Once there is commitment to loving your child more than giving into the hateful feelings, parents can begin to think about acting with the thought, “What is in the best interest of my child?”
In my experience, parents often have a lot of hurt and angry feelings during and post divorce. Seeking co-parenting counseling during that time can offer clarity and thoughtful strategic actions with a neutral third party as it pertains to raising the children. I am very clear with my divorced couples that they never have to wonder whose side I am on; I always tell them, “I will always be on your child’s side.”
Co-parent counseling post divorce is NOT couples counseling. The purpose of the sessions is not to discuss who did what to whom in the past. This type of counseling is future thinking. Moving forward in co-parenting helps the children manage their new way of life post the loss of the family unit.
The topics discussed in counseling depend on where parents are struggling the most. Three common ones that I often help support and negotiate are communication, living arrangements and child rearing decision-making. Each of these subjects could be an article onto themselves but for the sake of this excerpt, here are some ideas.
Communication: If there is a lot of animosity between the parents, try to practice the idea of “mailman talk.” (Dr. Farber) This translates to trying to talk to your ex, while in front of the children, like you would talk to your mail carrier. Keep it superficial and very light. For example, “It is such a lovely spring day.” Or “ See you on Wednesday.” When information needs to be exchanged regarding the children, if one or both of the parents are unable to keep it civil, try using digital communication via text or email. Bottom line, try to keep the discord away from the children.

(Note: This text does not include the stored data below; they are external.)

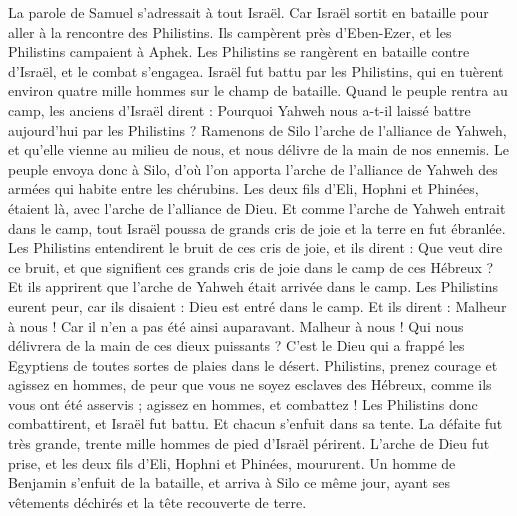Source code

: \begin{multicols}{2}
\VerseOne{}La parole de Samuel s'adressait à tout Israël. Car Israël sortit en bataille pour aller à la rencontre des Philistins. Ils campèrent près d'Eben-Ezer, et les Philistins campaient à Aphek.
Les Philistins se rangèrent en bataille contre d'Israël, et le combat s'engagea. Israël fut battu par les Philistins, qui en tuèrent environ quatre mille hommes sur le champ de bataille.
Quand le peuple rentra au camp, les anciens d'Israël dirent : Pourquoi Yahweh nous a-t-il laissé battre aujourd'hui par les Philistins ? Ramenons de Silo l'arche de l'alliance de Yahweh, et qu'elle vienne au milieu de nous, et nous délivre de la main de nos ennemis.
Le peuple envoya donc à Silo, d'où l'on apporta l'arche de l'alliance de Yahweh des armées qui habite entre les chérubins. Les deux fils d'Eli, Hophni et Phinées, étaient là, avec l'arche de l'alliance de Dieu.
Et comme l'arche de Yahweh entrait dans le camp, tout Israël poussa de grands cris de joie et la terre en fut ébranlée.
Les Philistins entendirent le bruit de ces cris de joie, et ils dirent : Que veut dire ce bruit, et que signifient ces grands cris de joie dans le camp de ces Hébreux ? Et ils apprirent que l'arche de Yahweh était arrivée dans le camp.
Les Philistins eurent peur, car ils disaient : Dieu est entré dans le camp. Et ils dirent : Malheur à nous ! Car il n'en a pas été ainsi auparavant.
Malheur à nous ! Qui nous délivrera de la main de ces dieux puissants ? C'est le Dieu qui a frappé les Egyptiens de toutes sortes de plaies dans le désert.
Philistins, prenez courage et agissez en hommes, de peur que vous ne soyez esclaves des Hébreux, comme ils vous ont été asservis ; agissez en hommes, et combattez !
Les Philistins donc combattirent, et Israël fut battu. Et chacun s'enfuit dans sa tente. La défaite fut très grande, trente mille hommes de pied d'Israël périrent.
L'arche de Dieu fut prise, et les deux fils d'Eli, Hophni et Phinées, moururent.
Un homme de Benjamin s'enfuit de la bataille, et arriva à Silo ce même jour, ayant ses vêtements déchirés et la tête recouverte de terre.

\end{multicols}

Living arrangements: A predictable schedule is best for children so that they can plan and anticipate at which house they will be each night. Some families like to do “a week off” and “a week on,” while other families like to split the week. While keeping a schedule to help the children manage their lives between two houses, it is also helpful to keep a level of flexibility as it benefits the children.
Child rearing decision-making: This area can often be the bulk of co-parenting counseling. As children grow and evolve post divorce, there will be ever-increasing decisions to be made. If the parents have difficulty negotiating and compromising, co-parent counseling can help negotiate the decisions on behalf of the best interest of the children.
The amount of counseling parents need post divorce depends on how quickly the parents can learn the skills to communicate and implement their new system of communication. Most parents find the work difficult at first, but quickly learn that it’s possible to effectively co-parent with their former spouse. Co-parent counseling during and/or post divorce will help parents and children adapt more easily to the new normal.